Kultgegenstand: Seit ca. 1820 eine Muttergottesstatue; früher war es eine hl. Dreifaltigkeit. Das älteste Votivbild von 1797 zeigt noch diese.

Legende: Sie nimmt Bezug auf das älteste Votivbild und erzählt, dass es sich dabei um einen bösen Mann gehandelt habe, der seine Seele dem Teufel verschrieben hatte und sein Leben lang Teufelskünste trieb. Die Egerholz-Muttergottes aber habe ihn gerettet und er sei mit Gott versöhnt gestorben.

Wallfahrt: Vor allem Leute aus der Umgebung kommen zu dieser Kapelle; im Sommer wird sie aber auch gern von Spaziergängern besucht.

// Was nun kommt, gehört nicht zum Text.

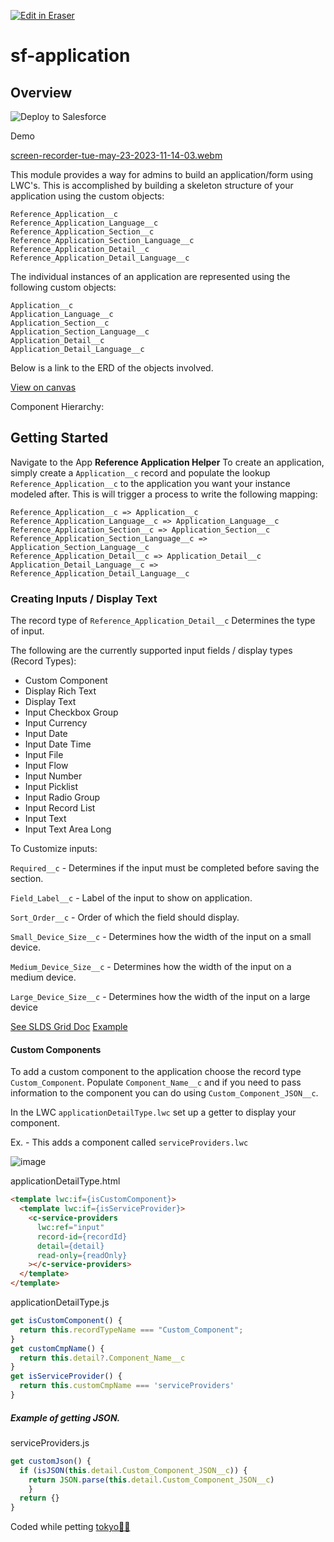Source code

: <p><a target="_blank" href="https://app.eraser.io/workspace/Bv2FEHxAoXE57wdPDlh7" id="edit-in-eraser-github-link"><img alt="Edit in Eraser" src="https://firebasestorage.googleapis.com/v0/b/second-petal-295822.appspot.com/o/images%2Fgithub%2FOpen%20in%20Eraser.svg?alt=media&amp;token=968381c8-a7e7-472a-8ed6-4a6626da5501"></a></p>

# sf-application

## Overview

![Deploy to Salesforce](https://raw.githubusercontent.com/afawcett/githubsfdeploy/master/deploy.png "")

 Demo 

 [﻿screen-recorder-tue-may-23-2023-11-14-03.webm](https://github.com/effordDev/sf-application/assets/36901822/16ea4480-2926-4933-b18b-b6aa0b3801e9) 

This module provides a way for admins to build an application/form using LWC's. This is accomplished by building a skeleton structure of your application using the custom objects: 

```
Reference_Application__c
Reference_Application_Language__c
Reference_Application_Section__c
Reference_Application_Section_Language__c
Reference_Application_Detail__c
Reference_Application_Detail_Language__c
```
The individual instances of an application are represented using the following custom objects: 

```
Application__c
Application_Language__c
Application_Section__c 
Application_Section_Language__c
Application_Detail__c
Application_Detail_Language__c
```
Below is a link to the ERD of the objects involved.

[﻿View on canvas](https://app.eraser.io/workspace/Bv2FEHxAoXE57wdPDlh7?elements=W4XHUAysl0YEJB7lStMyAQ) 

Component Hierarchy:

## Getting Started
Navigate to the App **Reference Application Helper** To create an application, simply create a `Application__c` record and populate the lookup `Reference_Application__c` to the application you want your instance modeled after. This is will trigger a process to write the following mapping: 

```
Reference_Application__c => Application__c
Reference_Application_Language__c => Application_Language__c
Reference_Application_Section__c => Application_Section__c
Reference_Application_Section_Language__c => Application_Section_Language__c
Reference_Application_Detail__c => Application_Detail__c
Application_Detail_Language__c => Reference_Application_Detail_Language__c
```
### Creating Inputs / Display Text
The record type of `Reference_Application_Detail__c` Determines the type of input.

The following are the currently supported input fields / display types (Record Types):

- Custom Component
- Display Rich Text
- Display Text
- Input Checkbox Group
- Input Currency
- Input Date
- Input Date Time
- Input File
- Input Flow
- Input Number
- Input Picklist
- Input Radio Group
- Input Record List
- Input Text
- Input Text Area Long

To Customize inputs:

`Required__c` - Determines if the input must be completed before saving the section.

`Field_Label__c` - Label of the input to show on application.

`Sort_Order__c` - Order of which the field should display.

`Small_Device_Size__c` - Determines how the width of the input on a small device.

`Medium_Device_Size__c` - Determines how the width of the input on a medium device.

`Large_Device_Size__c` - Determines how the width of the input on a large device

[﻿See SLDS Grid Doc](https://www.lightningdesignsystem.com/utilities/grid/)
[﻿Example](https://developer.salesforce.com/docs/component-library/bundle/lightning-layout-item/example/) 

#### Custom Components
To add a custom component to the application choose the record type `Custom_Component`.
Populate `Component_Name__c` and if you need to pass information to the component you can do using `Custom_Component_JSON__c`.

In the LWC `applicationDetailType.lwc` set up a getter to display your component.

Ex. - This adds a component called `serviceProviders.lwc` 

![image](https://github.com/effordDev/sf-application/assets/36901822/83a6ece7-f425-45c5-bb74-d4a8f55722dc "")

applicationDetailType.html

```html
<template lwc:if={isCustomComponent}>
  <template lwc:if={isServiceProvider}>
    <c-service-providers
      lwc:ref="input"
      record-id={recordId}
      detail={detail}
      read-only={readOnly}
    ></c-service-providers>
  </template>
</template>
```
applicationDetailType.js

```js
get isCustomComponent() {
  return this.recordTypeName === "Custom_Component";
}
get customCmpName() {
  return this.detail?.Component_Name__c
}
get isServiceProvider() {
  return this.customCmpName === 'serviceProviders' 
}
```

##### Example of getting JSON.

serviceProviders.js
```js 
get customJson() { 
  if (isJSON(this.detail.Custom_Component_JSON__c)) { 
    return JSON.parse(this.detail.Custom_Component_JSON__c) 
    } 
  return {} 
} 
``` 
Coded while petting [﻿tokyo🐱‍👤](https://www.tokyotech.us) 


<!--- Eraser file: https://app.eraser.io/workspace/Bv2FEHxAoXE57wdPDlh7 --->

Votivbilder: Zahlreiche Votivbilder, viele auf Holz gemalt, aus dem 19. und 20. Jahrhundert zieren die Wände der Vorhalle; oft sind Mariahilfmotive verwendet, aber auch hölzerne Votivgaben wie Beine, Arme, Wickelkinder, Vieh und eine Krücke finden sich. Das älteste, allerdings nicht mehr vorhandene Votivbild aus dem Jahre 1650 stellte einen Mann dar, der mit einer Schlange kämpfte.

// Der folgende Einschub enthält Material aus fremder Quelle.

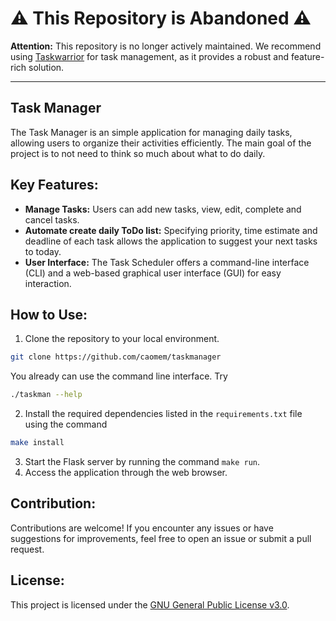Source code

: # ⚠️ This Repository is Abandoned ⚠️

**Attention:** This repository is no longer actively maintained. We recommend using [Taskwarrior](https://taskwarrior.org/) for task management, as it provides a robust and feature-rich solution.

---

## Task Manager

The Task Manager is an simple application for managing daily tasks, allowing users to organize their activities efficiently.
The main goal of the project is to not need to think so much about what to do daily.

## Key Features:

- **Manage Tasks:** Users can add new tasks, view, edit, complete and cancel tasks.
- **Automate create daily ToDo list:** Specifying priority, time estimate and deadline of each task allows the application to suggest your next tasks to today. 
- **User Interface:** The Task Scheduler offers a command-line interface (CLI) and a web-based graphical user interface (GUI) for easy interaction.

## How to Use:

1. Clone the repository to your local environment.
```bash
git clone https://github.com/caomem/taskmanager
```
You already can use the command line interface. Try
```bash
./taskman --help
```
2. Install the required dependencies listed in the `requirements.txt` file using the command 
```bash 
make install
```
3. Start the Flask server by running the command `make run`.
4. Access the application through the web browser.

## Contribution:

Contributions are welcome! If you encounter any issues or have suggestions for improvements, feel free to open an issue or submit a pull request.

## License:

This project is licensed under the [GNU General Public License v3.0](https://opensource.org/licenses/GPL-3.0).



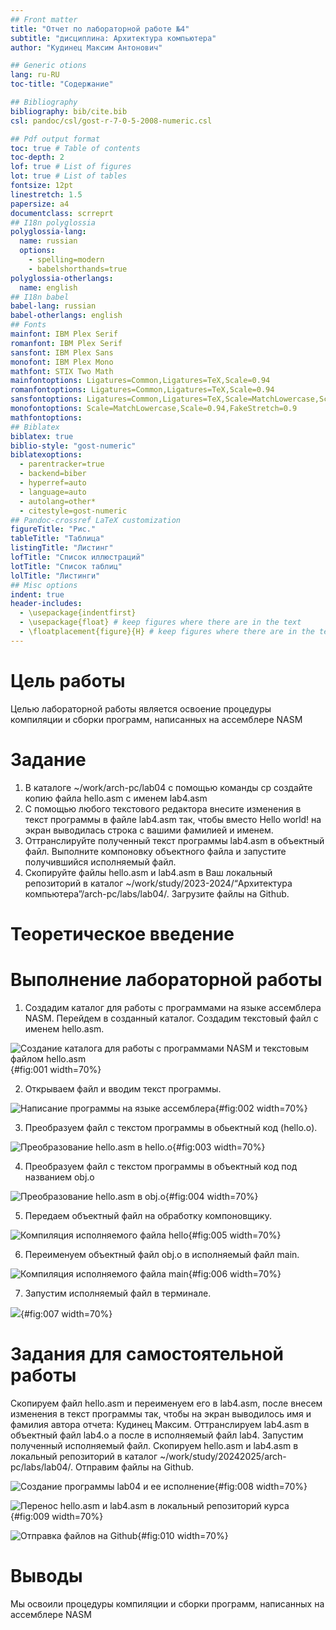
 ```yaml
---
## Front matter
title: "Отчет по лабораторной работе №4"
subtitle: "дисциплина: Архитектура компьютера"
author: "Кудинец Максим Антонович"

## Generic otions
lang: ru-RU
toc-title: "Содержание"

## Bibliography
bibliography: bib/cite.bib
csl: pandoc/csl/gost-r-7-0-5-2008-numeric.csl

## Pdf output format
toc: true # Table of contents
toc-depth: 2
lof: true # List of figures
lot: true # List of tables
fontsize: 12pt
linestretch: 1.5
papersize: a4
documentclass: scrreprt
## I18n polyglossia
polyglossia-lang:
  name: russian
  options:
	- spelling=modern
	- babelshorthands=true
polyglossia-otherlangs:
  name: english
## I18n babel
babel-lang: russian
babel-otherlangs: english
## Fonts
mainfont: IBM Plex Serif
romanfont: IBM Plex Serif
sansfont: IBM Plex Sans
monofont: IBM Plex Mono
mathfont: STIX Two Math
mainfontoptions: Ligatures=Common,Ligatures=TeX,Scale=0.94
romanfontoptions: Ligatures=Common,Ligatures=TeX,Scale=0.94
sansfontoptions: Ligatures=Common,Ligatures=TeX,Scale=MatchLowercase,Scale=0.94
monofontoptions: Scale=MatchLowercase,Scale=0.94,FakeStretch=0.9
mathfontoptions:
## Biblatex
biblatex: true
biblio-style: "gost-numeric"
biblatexoptions:
  - parentracker=true
  - backend=biber
  - hyperref=auto
  - language=auto
  - autolang=other*
  - citestyle=gost-numeric
## Pandoc-crossref LaTeX customization
figureTitle: "Рис."
tableTitle: "Таблица"
listingTitle: "Листинг"
lofTitle: "Список иллюстраций"
lotTitle: "Список таблиц"
lolTitle: "Листинги"
## Misc options
indent: true
header-includes:
  - \usepackage{indentfirst}
  - \usepackage{float} # keep figures where there are in the text
  - \floatplacement{figure}{H} # keep figures where there are in the text
---
```


# Цель работы

Целью лабораторной работы является освоение процедуры компиляции и
сборки программ, написанных на ассемблере NASM

# Задание

1. В каталоге ~/work/arch-pc/lab04 с помощью команды cp создайте копию
файла hello.asm с именем lab4.asm
2. С помощью любого текстового редактора внесите изменения в текст программы в файле lab4.asm так, чтобы вместо Hello world! на экран выводилась
строка с вашими фамилией и именем.
3. Оттранслируйте полученный текст программы lab4.asm в объектный файл.
Выполните компоновку объектного файла и запустите получившийся исполняемый файл.
4. Скопируйте файлы hello.asm и lab4.asm в Ваш локальный репозиторий
в каталог ~/work/study/2023-2024/“Архитектура компьютера”/arch-pc/labs/lab04/. Загрузите файлы на Github.

# Теоретическое введение



# Выполнение лабораторной работы

1. Создадим каталог для работы с программами на языке ассемблера NASM. Перейдем в созданный каталог. Создадим текстовый файл с именем hello.asm.

![Создание каталога для работы с программами NASM и текстовым файлом hello.asm](image/asm1.png){#fig:001 width=70%}

2. Открываем файл и вводим текст программы.

![Написание программы на языке ассемблера](image/asm2.png){#fig:002 width=70%}

3. Преобразуем файл с текстом программы в обьектный код (hello.o).

![Преобразование hello.asm в hello.o](image/asm3.png){#fig:003 width=70%}

4. Преобразуем файл с текстом программы в объектный код под названием
obj.o

![Преобразование hello.asm в obj.o](image/asm4.png){#fig:004 width=70%}

5. Передаем объектный файл на обработку компоновщику.

![Компиляция исполняемого файла hello](image/asm5.png){#fig:005 width=70%}

6. Переименуем объектный файл obj.o в исполняемый файл main.

![Компиляция исполняемого файла main](image/asm6.png){#fig:006 width=70%}

7. Запустим исполняемый файл в терминале.

![](image/asm7.png){#fig:007 width=70%}

# Задания для самостоятельной работы

Скопируем файл hello.asm и переименуем его в lab4.asm, после внесем изменения в текст программы так, чтобы на экран выводилось имя и фамилия автора
отчета: Кудинец Максим. Оттранслируем lab4.asm в объектный файл lab4.o а после в исполняемый файл lab4. Запустим полученный исполняемый файл. Скопируем hello.asm и lab4.asm в локальный репозиторий в каталог ~/work/study/20242025/arch-pc/labs/lab04/. Отправим файлы на Github.

![Создание программы lab04 и ее исполнение](image/asm8.mg09png){#fig:008 width=70%}

![Перенос hello.asm и lab4.asm в локальный репозиторий курса](image/asm9.png){#fig:009 width=70%}

![Отправка файлов на Github](image/asm10.png){#fig:010 width=70%}


# Выводы

Мы освоили процедуры компиляции и сборки программ, написанных на ассемблере NASM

Quelle: Hertha und Friedrich Schober, Kapelle, Kirche, Gnadenbild. Ein kunstgeschichtlicher und volkskundlicher Führer zu Wallfahrtsstätten in Oberösterreich. Linz 1972.
Mit freundlicher Genehmigung von Reinprecht Schober für SAGEN.at.


Lage: 4153 Peilstein im Mühlviertel.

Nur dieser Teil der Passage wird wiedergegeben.